In These Turbulent Times, Reach for Merck
I've been a fan of Pfizer ever since the 2009 acquisition of Wyeth (I discussed my view most recently in May.) Although I still think Pfizer should be a core holding, here's another to consider: Merck.
Admittedly, I'm late to the party. Merck shares are up 42% over the past year. Even so, I think there's upside from here. Let's review the key issues.
Earlier this month, Merck's multi-blockbuster asthma drug Singulair lost U.S. patent exclusivity. As the market is flooded with inexpensive generics, U.S. sales of the branded version will rapidly disappear. European patents for Singulair expire early next year, although ex-U.S. generic erosion curves tend to be somewhat more gradual.
The Singulair patent "cliff" is not a surprise to Wall Street, but that doesn't mean it won't have an impact on the company's income statement. Despite retaining "rest of world" -- non-U.S. and non-European -- exclusivity, I expect nearly 75% of the drug's $5.5 billion in worldwide sales to disappear over the next six months.

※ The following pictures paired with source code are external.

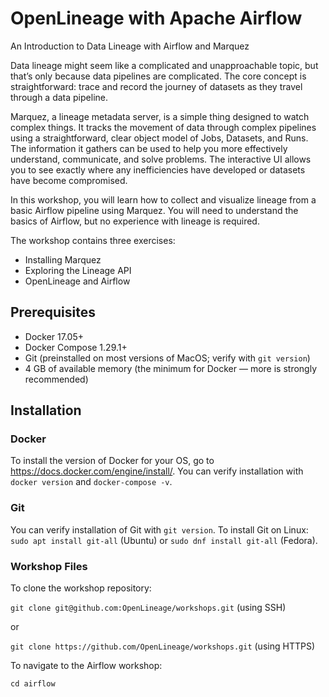 # OpenLineage with Apache Airflow

An Introduction to Data Lineage with Airflow and Marquez

Data lineage might seem like a complicated and unapproachable topic, but that’s only because data pipelines are complicated. The core concept is straightforward: trace and record the journey of datasets as they travel through a data pipeline.

Marquez, a lineage metadata server, is a simple thing designed to watch complex things. It tracks the movement of data through complex pipelines using a straightforward, clear object model of Jobs, Datasets, and Runs. The information it gathers can be used to help you more effectively understand, communicate, and solve problems. The interactive UI allows you to see exactly where any inefficiencies have developed or datasets have become compromised.

In this workshop, you will learn how to collect and visualize lineage from a basic Airflow pipeline using Marquez. You will need to understand the basics of Airflow, but no experience with lineage is required.

The workshop contains three exercises:
* Installing Marquez
* Exploring the Lineage API
* OpenLineage and Airflow

## Prerequisites

* Docker 17.05+
* Docker Compose 1.29.1+
* Git (preinstalled on most versions of MacOS; verify with `git version`)
* 4 GB of available memory (the minimum for Docker — more is strongly recommended)

## Installation

### Docker

To install the version of Docker for your OS, go to https://docs.docker.com/engine/install/.
You can verify installation with `docker version` and `docker-compose -v`.

### Git

You can verify installation of Git with `git version`. 
To install Git on Linux: `sudo apt install git-all` (Ubuntu) or `sudo dnf install git-all` (Fedora).

### Workshop Files

To clone the workshop repository:

`git clone git@github.com:OpenLineage/workshops.git` (using SSH)

or

`git clone https://github.com/OpenLineage/workshops.git` (using HTTPS)

To navigate to the Airflow workshop:

`cd airflow`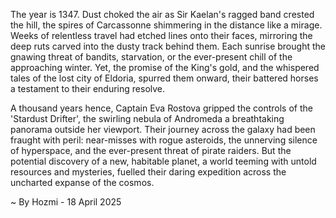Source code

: 
The year is 1347.  Dust choked the air as Sir Kaelan's ragged band crested the hill, the spires of Carcassonne shimmering in the distance like a mirage.  Weeks of relentless travel had etched lines onto their faces, mirroring the deep ruts carved into the dusty track behind them.  Each sunrise brought the gnawing threat of bandits, starvation, or the ever-present chill of the approaching winter. Yet, the promise of the King's gold, and the whispered tales of the lost city of Eldoria, spurred them onward, their battered horses a testament to their enduring resolve.

A thousand years hence, Captain Eva Rostova gripped the controls of the 'Stardust Drifter', the swirling nebula of Andromeda a breathtaking panorama outside her viewport.  Their journey across the galaxy had been fraught with peril: near-misses with rogue asteroids, the unnerving silence of hyperspace, and the ever-present threat of pirate raiders. But the potential discovery of a new, habitable planet, a world teeming with untold resources and mysteries, fuelled their daring expedition across the uncharted expanse of the cosmos.

~ By Hozmi - 18 April 2025
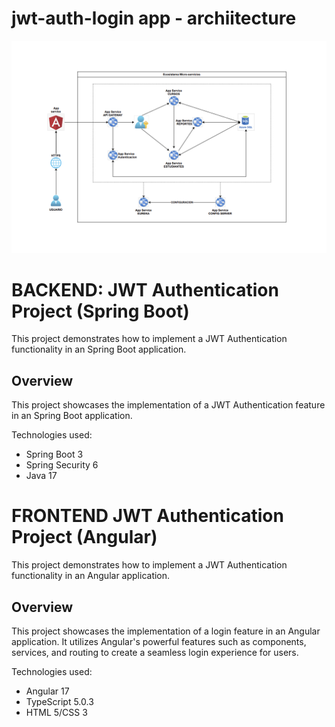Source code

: # jwt-auth-login app - archiitecture

![alt text](arquitetura.png)


# BACKEND:  JWT Authentication Project (Spring Boot)

This project demonstrates how to implement a JWT Authentication functionality in an Spring Boot application.

## Overview

This project showcases the implementation of a JWT Authentication feature in an Spring Boot application.

Technologies used:
  - Spring Boot 3
  - Spring Security 6
  - Java 17

# FRONTEND JWT Authentication Project (Angular)

This project demonstrates how to implement a JWT Authentication functionality in an Angular application.

## Overview

This project showcases the implementation of a login feature in an Angular application. It utilizes Angular's powerful features such as components, services, and routing to create a seamless login experience for users.

Technologies used:
  - Angular 17
  - TypeScript 5.0.3
  - HTML 5/CSS 3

Importantly, Singulair's operating profit margin likely far exceeds the company's other major franchises, since it doesn't require as much marketing as less well-entrenched products. As a result, the loss of exclusivity hurts both sales and profit margins. That's the downside to a dominant pharmaceutical franchise, and explains why investors often underestimate the impact of a generic "cliff." In Merck's case, Wall Street analysts and investors seem to have modeled Singulair's erosion well enough that the impact has been correctly built into consensus earnings.
I like Merck for two reasons. First, the company pays a 3.8% dividend, slightly higher than those of Pfizer or Johnson & Johnson. Even with repeated R&D screw-ups, like those at competitor Eli Lilly, investors seem unwilling to let the dividend yield creep much above 4.5%. That provides a valuation floor for Merck around $37 per share.